# HELP!  MES not putting out smoke.



## smoking in ft. collins (Apr 10, 2014)

Hello,

I have a new Masterbuilt Electric and am using it for the second time. I reported that it did not generate much/any smoke the first time I used it and was told NOT to soak the hickory chips.

Today I have it fired up and it is sitting at 220* with DRY chips and there is no smoke coming out.

The chips are in the pan provide by the MFG and the pan sits in a grate but does NOT touch the heating element.  In fact the pan is about half an inch above the element.

Any ideas???

I am ready to fire up my charcoal smoker.


----------



## fwismoker (Apr 10, 2014)

Smoking in Ft. Collins said:


> Any ideas???
> 
> I am ready to fire up my charcoal smoker.


I would fire up a charcoal smoker as a first choice anyway for better flavor hands down but many MES folks put in a amazen smoke generator.   What kind of charcoal smoker do you have?


----------



## smoking in ft. collins (Apr 10, 2014)

Chargriller barrel with a side smoke box.  it is firing up now.

I really want to understand why the thing doesn't work.  I have also been told that the amazing smoke generator does not work well at altitude (I am at 5000 feet).


----------



## hillbillyrkstr (Apr 10, 2014)

Are the chips burning at all??? Maybe the element isn't getting hot enough.


----------



## fwismoker (Apr 10, 2014)

A little off topic but you could build a UDS or mini and have an efficient bad *** smoker that would work great at your altitude.


----------



## smoking in ft. collins (Apr 10, 2014)

The chips do not appear to be burning at all.  My temp was measured by an accurate digital thermometer.


----------



## hillbillyrkstr (Apr 10, 2014)

So your at 220 and the chips won't smoke... That is very strange. Call masterbuilt before they close for the day. Even if you use the other smoker for dinner at least you can have them help problem solve and possibly send you new parts today


----------



## foamheart (Apr 10, 2014)

Is your chip tray hot? Is it inserted properly caressing the heating element?

Are you being a nosy cook? You must leave the door shut and let the heater come on. its takes longer than 10 mins. its electric.

Try putting the temp to 275 and see if it smokes. open the outlet vent completely so it can draw a draft.


----------



## mtm29575 (Apr 10, 2014)

I have the MES 40, and I've never had a problem getting smoke at lower temps. Makes me wonder also if you might be having an element problem. I was actually getting too much smoke for my tastes, so I went the AMNPS route. Just got it this week and will be using it for the first time this weekend. But back to your issue, I agree, a call to Masterbuilt wouldn't be a bad idea.


----------



## smoking in ft. collins (Apr 10, 2014)

Foamheart said:


> Is your chip tray hot? Is it inserted properly caressing the heating element?
> 
> Are you being a nosy cook? You must leave the door shut and let the heater come on. its takes longer than 10 mins. its electric.
> 
> Try putting the temp to 275 and see if it smokes. open the outlet vent completely so it can draw a draft.

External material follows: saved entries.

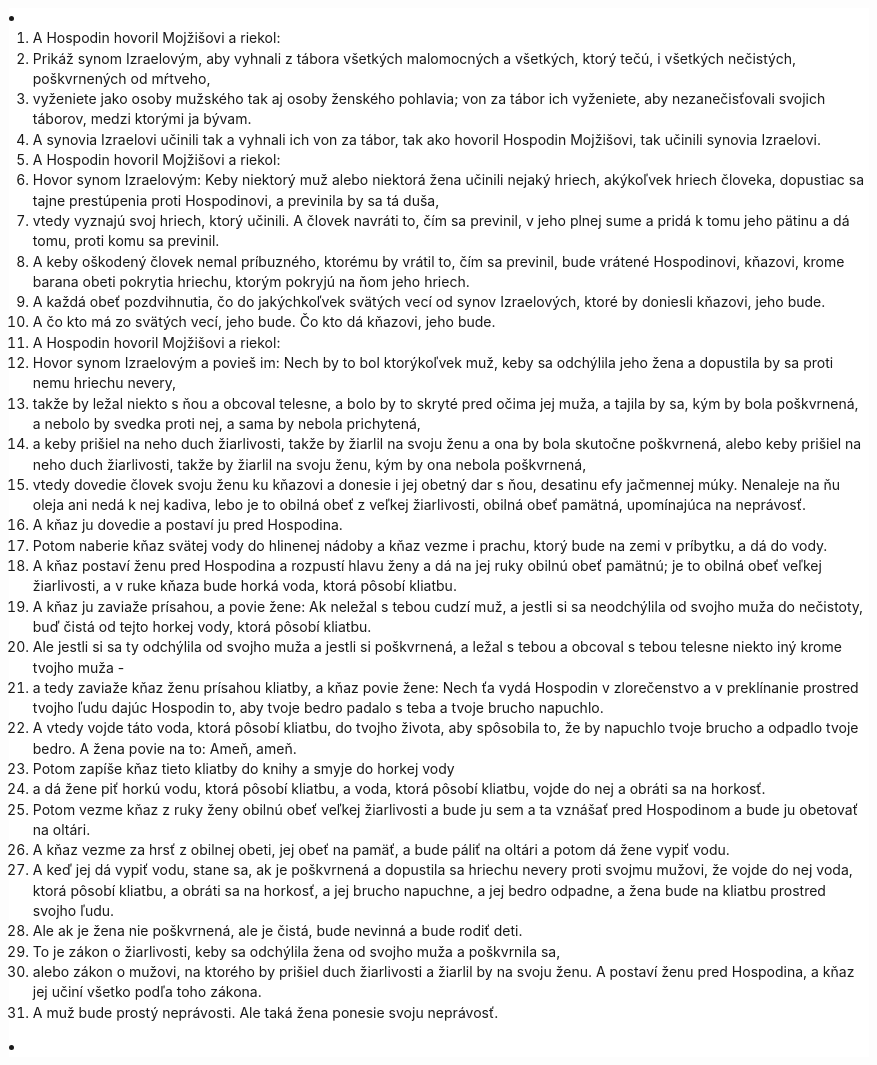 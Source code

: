   </li>
  <li>
    <ol>
      <li>A Hospodin hovoril Mojžišovi a riekol:</li>
      <li>Prikáž synom Izraelovým, aby vyhnali z tábora všetkých malomocných a všetkých, ktorý tečú, i všetkých nečistých, poškvrnených od mŕtveho,</li>
      <li>vyženiete jako osoby mužského tak aj osoby ženského pohlavia; von za tábor ich vyženiete, aby nezanečisťovali svojich táborov, medzi ktorými ja bývam.</li>
      <li>A synovia Izraelovi učinili tak a vyhnali ich von za tábor, tak ako hovoril Hospodin Mojžišovi, tak učinili synovia Izraelovi.</li>
      <li>A Hospodin hovoril Mojžišovi a riekol:</li>
      <li>Hovor synom Izraelovým: Keby niektorý muž alebo niektorá žena učinili nejaký hriech, akýkoľvek hriech človeka, dopustiac sa tajne prestúpenia proti Hospodinovi, a previnila by sa tá duša,</li>
      <li>vtedy vyznajú svoj hriech, ktorý učinili. A človek navráti to, čím sa previnil, v jeho plnej sume a pridá k tomu jeho pätinu a dá tomu, proti komu sa previnil.</li>
      <li>A keby oškodený človek nemal príbuzného, ktorému by vrátil to, čím sa previnil, bude vrátené Hospodinovi, kňazovi, krome barana obeti pokrytia hriechu, ktorým pokryjú na ňom jeho hriech.</li>
      <li>A každá obeť pozdvihnutia, čo do jakýchkoľvek svätých vecí od synov Izraelových, ktoré by doniesli kňazovi, jeho bude.</li>
      <li>A čo kto má zo svätých vecí, jeho bude. Čo kto dá kňazovi, jeho bude.</li>
      <li>A Hospodin hovoril Mojžišovi a riekol:</li>
      <li>Hovor synom Izraelovým a povieš im: Nech by to bol ktorýkoľvek muž, keby sa odchýlila jeho žena a dopustila by sa proti nemu hriechu nevery,</li>
      <li>takže by ležal niekto s ňou a obcoval telesne, a bolo by to skryté pred očima jej muža, a tajila by sa, kým by bola poškvrnená, a nebolo by svedka proti nej, a sama by nebola prichytená,</li>
      <li>a keby prišiel na neho duch žiarlivosti, takže by žiarlil na svoju ženu a ona by bola skutočne poškvrnená, alebo keby prišiel na neho duch žiarlivosti, takže by žiarlil na svoju ženu, kým by ona nebola poškvrnená,</li>
      <li>vtedy dovedie človek svoju ženu ku kňazovi a donesie i jej obetný dar s ňou, desatinu efy jačmennej múky. Nenaleje na ňu oleja ani nedá k nej kadiva, lebo je to obilná obeť z veľkej žiarlivosti, obilná obeť pamätná, upomínajúca na neprávosť.</li>
      <li>A kňaz ju dovedie a postaví ju pred Hospodina.</li>
      <li>Potom naberie kňaz svätej vody do hlinenej nádoby a kňaz vezme i prachu, ktorý bude na zemi v príbytku, a dá do vody.</li>
      <li>A kňaz postaví ženu pred Hospodina a rozpustí hlavu ženy a dá na jej ruky obilnú obeť pamätnú; je to obilná obeť veľkej žiarlivosti, a v ruke kňaza bude horká voda, ktorá pôsobí kliatbu.</li>
      <li>A kňaz ju zaviaže prísahou, a povie žene: Ak neležal s tebou cudzí muž, a jestli si sa neodchýlila od svojho muža do nečistoty, buď čistá od tejto horkej vody, ktorá pôsobí kliatbu.</li>
      <li>Ale jestli si sa ty odchýlila od svojho muža a jestli si poškvrnená, a ležal s tebou a obcoval s tebou telesne niekto iný krome tvojho muža -</li>
      <li>a tedy zaviaže kňaz ženu prísahou kliatby, a kňaz povie žene: Nech ťa vydá Hospodin v zlorečenstvo a v preklínanie prostred tvojho ľudu dajúc Hospodin to, aby tvoje bedro padalo s teba a tvoje brucho napuchlo.</li>
      <li>A vtedy vojde táto voda, ktorá pôsobí kliatbu, do tvojho života, aby spôsobila to, že by napuchlo tvoje brucho a odpadlo tvoje bedro. A žena povie na to: Ameň, ameň.</li>
      <li>Potom zapíše kňaz tieto kliatby do knihy a smyje do horkej vody</li>
      <li>a dá žene piť horkú vodu, ktorá pôsobí kliatbu, a voda, ktorá pôsobí kliatbu, vojde do nej a obráti sa na horkosť.</li>
      <li>Potom vezme kňaz z ruky ženy obilnú obeť veľkej žiarlivosti a bude ju sem a ta vznášať pred Hospodinom a bude ju obetovať na oltári.</li>
      <li>A kňaz vezme za hrsť z obilnej obeti, jej obeť na pamäť, a bude páliť na oltári a potom dá žene vypiť vodu.</li>
      <li>A keď jej dá vypiť vodu, stane sa, ak je poškvrnená a dopustila sa hriechu nevery proti svojmu mužovi, že vojde do nej voda, ktorá pôsobí kliatbu, a obráti sa na horkosť, a jej brucho napuchne, a jej bedro odpadne, a žena bude na kliatbu prostred svojho ľudu.</li>
      <li>Ale ak je žena nie poškvrnená, ale je čistá, bude nevinná a bude rodiť deti.</li>
      <li>To je zákon o žiarlivosti, keby sa odchýlila žena od svojho muža a poškvrnila sa,</li>
      <li>alebo zákon o mužovi, na ktorého by prišiel duch žiarlivosti a žiarlil by na svoju ženu. A postaví ženu pred Hospodina, a kňaz jej učiní všetko podľa toho zákona.</li>
      <li>A muž bude prostý neprávosti. Ale taká žena ponesie svoju neprávosť.</li>
    </ol>
  </li>
  <li>
    <ol>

caressing he heating element?  It is a half inch away from the element.  I figure that is my problem.

Oh and there is NO vent.  Only a hole in the back for the smoke to escape.


----------



## cueinco (Apr 10, 2014)

I've got the same unit. I used the chip tray once. After reading a bunch of stuff on this forum, I bought an A-maze-n Tube Smoker. The results have been great. Don't think I'd ever use chips again. I've smoked ribs, brisket, cheese, trout, salmon, and pork loin. All with the MES and a tube smoker. They have all been great.


----------



## smoking in ft. collins (Apr 10, 2014)

CueInCO said:


> I've got the same unit. I used the chip tray once. After reading a bunch of stuff on this forum, I bought an A-maze-n Tube Smoker. The results have been great. Don't think I'd ever use chips again. I've smoked ribs, brisket, cheese, trout, salmon, and pork loin. All with the MES and a tube smoker. They have all been great.

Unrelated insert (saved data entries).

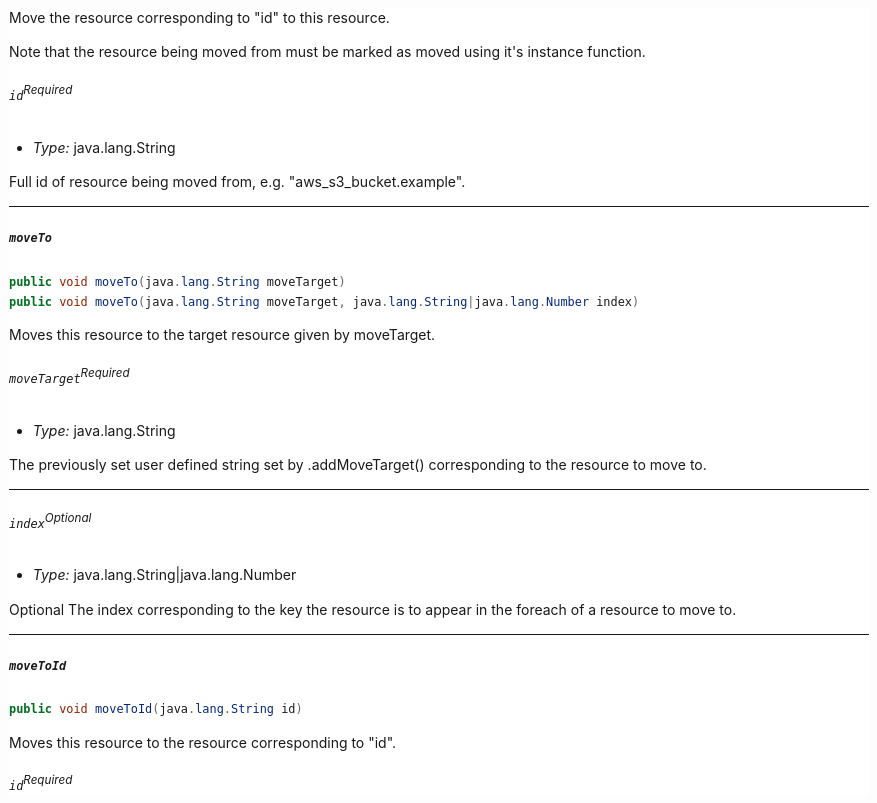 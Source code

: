 Move the resource corresponding to "id" to this resource.

Note that the resource being moved from must be marked as moved using it's instance function.

###### `id`<sup>Required</sup> <a name="id" id="@cdktf/provider-nomad.dynamicHostVolume.DynamicHostVolume.moveFromId.parameter.id"></a>

- *Type:* java.lang.String

Full id of resource being moved from, e.g. "aws_s3_bucket.example".

---

##### `moveTo` <a name="moveTo" id="@cdktf/provider-nomad.dynamicHostVolume.DynamicHostVolume.moveTo"></a>

```java
public void moveTo(java.lang.String moveTarget)
public void moveTo(java.lang.String moveTarget, java.lang.String|java.lang.Number index)
```

Moves this resource to the target resource given by moveTarget.

###### `moveTarget`<sup>Required</sup> <a name="moveTarget" id="@cdktf/provider-nomad.dynamicHostVolume.DynamicHostVolume.moveTo.parameter.moveTarget"></a>

- *Type:* java.lang.String

The previously set user defined string set by .addMoveTarget() corresponding to the resource to move to.

---

###### `index`<sup>Optional</sup> <a name="index" id="@cdktf/provider-nomad.dynamicHostVolume.DynamicHostVolume.moveTo.parameter.index"></a>

- *Type:* java.lang.String|java.lang.Number

Optional The index corresponding to the key the resource is to appear in the foreach of a resource to move to.

---

##### `moveToId` <a name="moveToId" id="@cdktf/provider-nomad.dynamicHostVolume.DynamicHostVolume.moveToId"></a>

```java
public void moveToId(java.lang.String id)
```

Moves this resource to the resource corresponding to "id".

###### `id`<sup>Required</sup> <a name="id" id="@cdktf/provider-nomad.dynamicHostVolume.DynamicHostVolume.moveToId.parameter.id"></a>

Did the chip tray touch the heating element?


----------



## cueinco (Apr 10, 2014)

Just took the cover off mine to double check. Don't want to give you bum info. No, the tray doesn't touch or rest on the element. I would say it sits about 1/8 to 1/4  inch above the element. It seemed closer to the element in the front and bit further from the element in the rear. I tried to put a yellow pencil between the bottom of the tray and the element to create a visual for a picture. The pencil wouldn't fit. I'd guess it was too large by at least 2x.


----------



## Bearcarver (Apr 10, 2014)

Smoking in Ft. Collins said:


> Hello,
> 
> I have a new Masterbuilt Electric and am using it for the second time. I reported that it did not generate much/any smoke the first time I used it and was told NOT to soak the hickory chips.
> 
> ...


1/2" is probably too far from element.

The first one I got had an extra piece of metal between the element & the chip drawer.

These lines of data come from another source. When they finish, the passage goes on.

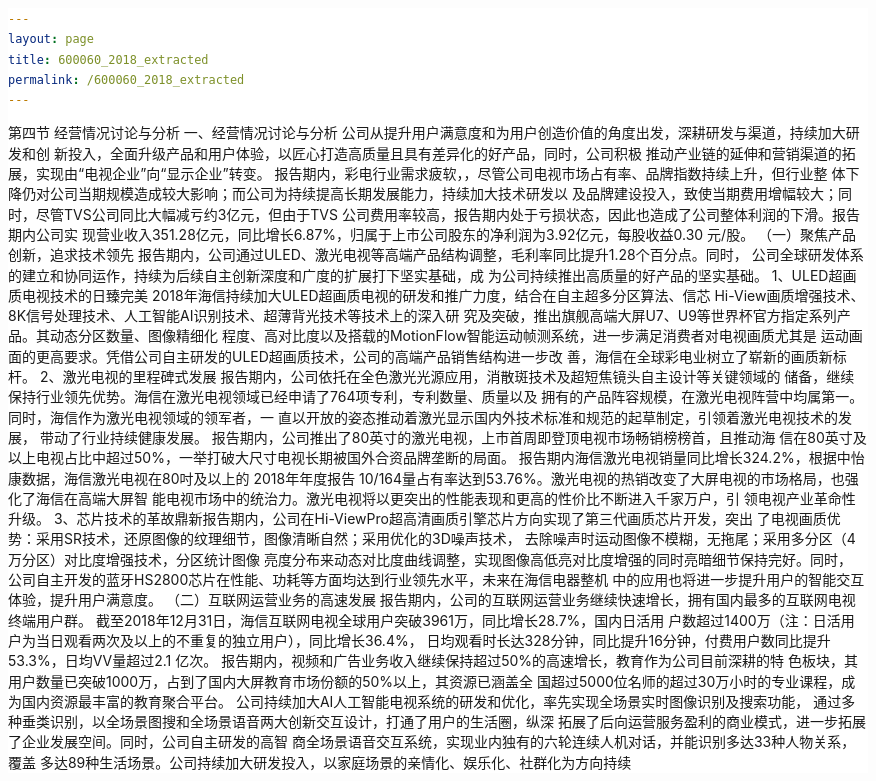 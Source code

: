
 ```yaml
---
layout: page
title: 600060_2018_extracted
permalink: /600060_2018_extracted
---
```


第四节
经营情况讨论与分析
一、经营情况讨论与分析
公司从提升用户满意度和为用户创造价值的角度出发，深耕研发与渠道，持续加大研发和创
新投入，全面升级产品和用户体验，以匠心打造高质量且具有差异化的好产品，同时，公司积极
推动产业链的延伸和营销渠道的拓展，实现由“电视企业”向“显示企业”转变。
报告期内，彩电行业需求疲软，，尽管公司电视市场占有率、品牌指数持续上升，但行业整
体下降仍对公司当期规模造成较大影响；而公司为持续提高长期发展能力，持续加大技术研发以
及品牌建设投入，致使当期费用增幅较大；同时，尽管TVS公司同比大幅减亏约3亿元，但由于TVS
公司费用率较高，报告期内处于亏损状态，因此也造成了公司整体利润的下滑。报告期内公司实
现营业收入351.28亿元，同比增长6.87%，归属于上市公司股东的净利润为3.92亿元，每股收益0.30
元/股。
（一）聚焦产品创新，追求技术领先
报告期内，公司通过ULED、激光电视等高端产品结构调整，毛利率同比提升1.28个百分点。同时，
公司全球研发体系的建立和协同运作，持续为后续自主创新深度和广度的扩展打下坚实基础，成
为公司持续推出高质量的好产品的坚实基础。
1、ULED超画质电视技术的日臻完美
2018年海信持续加大ULED超画质电视的研发和推广力度，结合在自主超多分区算法、信芯
Hi-View画质增强技术、8K信号处理技术、人工智能AI识别技术、超薄背光技术等技术上的深入研
究及突破，推出旗舰高端大屏U7、U9等世界杯官方指定系列产品。其动态分区数量、图像精细化
程度、高对比度以及搭载的MotionFlow智能运动帧测系统，进一步满足消费者对电视画质尤其是
运动画面的更高要求。凭借公司自主研发的ULED超画质技术，公司的高端产品销售结构进一步改
善，海信在全球彩电业树立了崭新的画质新标杆。
2、激光电视的里程碑式发展
报告期内，公司依托在全色激光光源应用，消散斑技术及超短焦镜头自主设计等关键领域的
储备，继续保持行业领先优势。海信在激光电视领域已经申请了764项专利，专利数量、质量以及
拥有的产品阵容规模，在激光电视阵营中均属第一。同时，海信作为激光电视领域的领军者，一
直以开放的姿态推动着激光显示国内外技术标准和规范的起草制定，引领着激光电视技术的发展，
带动了行业持续健康发展。
报告期内，公司推出了80英寸的激光电视，上市首周即登顶电视市场畅销榜榜首，且推动海
信在80英寸及以上电视占比中超过50%，一举打破大尺寸电视长期被国外合资品牌垄断的局面。
报告期内海信激光电视销量同比增长324.2%，根据中怡康数据，海信激光电视在80吋及以上的
2018年年度报告
10/164量占有率达到53.76%。激光电视的热销改变了大屏电视的市场格局，也强化了海信在高端大屏智
能电视市场中的统治力。激光电视将以更突出的性能表现和更高的性价比不断进入千家万户，引
领电视产业革命性升级。
3、芯片技术的革故鼎新报告期内，公司在Hi-ViewPro超高清画质引擎芯片方向实现了第三代画质芯片开发，突出
了电视画质优势：采用SR技术，还原图像的纹理细节，图像清晰自然；采用优化的3D噪声技术，
去除噪声时运动图像不模糊，无拖尾；采用多分区（4万分区）对比度增强技术，分区统计图像
亮度分布来动态对比度曲线调整，实现图像高低亮对比度增强的同时亮暗细节保持完好。同时，
公司自主开发的蓝牙HS2800芯片在性能、功耗等方面均达到行业领先水平，未来在海信电器整机
中的应用也将进一步提升用户的智能交互体验，提升用户满意度。
（二）互联网运营业务的高速发展
报告期内，公司的互联网运营业务继续快速增长，拥有国内最多的互联网电视终端用户群。
截至2018年12月31日，海信互联网电视全球用户突破3961万，同比增长28.7%，国内日活用
户数超过1400万（注：日活用户为当日观看两次及以上的不重复的独立用户），同比增长36.4%，
日均观看时长达328分钟，同比提升16分钟，付费用户数同比提升53.3%，日均VV量超过2.1
亿次。
报告期内，视频和广告业务收入继续保持超过50%的高速增长，教育作为公司目前深耕的特
色板块，其用户数量已突破1000万，占到了国内大屏教育市场份额的50%以上，其资源已涵盖全
国超过5000位名师的超过30万小时的专业课程，成为国内资源最丰富的教育聚合平台。
公司持续加大AI人工智能电视系统的研发和优化，率先实现全场景实时图像识别及搜索功能，
通过多种垂类识别，以全场景图搜和全场景语音两大创新交互设计，打通了用户的生活圈，纵深
拓展了后向运营服务盈利的商业模式，进一步拓展了企业发展空间。同时，公司自主研发的高智
商全场景语音交互系统，实现业内独有的六轮连续人机对话，并能识别多达33种人物关系，覆盖
多达89种生活场景。公司持续加大研发投入，以家庭场景的亲情化、娱乐化、社群化为方向持续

It wouldn't smoke until about 220*, and then only when the element was on.

At that time they had a Retro-fix, and they sent one to me.

This one didn't have the extra piece of metal, and the element was too close to the chip drawer, causing the chips to flame up.

I probably could have bent things around to get it to work better, but it would never work like an Amazing Smoker.

SOoooo  I filled my AMNPS with pellets, lit it, and put it in, giving me perfect smoke for up to 12 hours without touching it.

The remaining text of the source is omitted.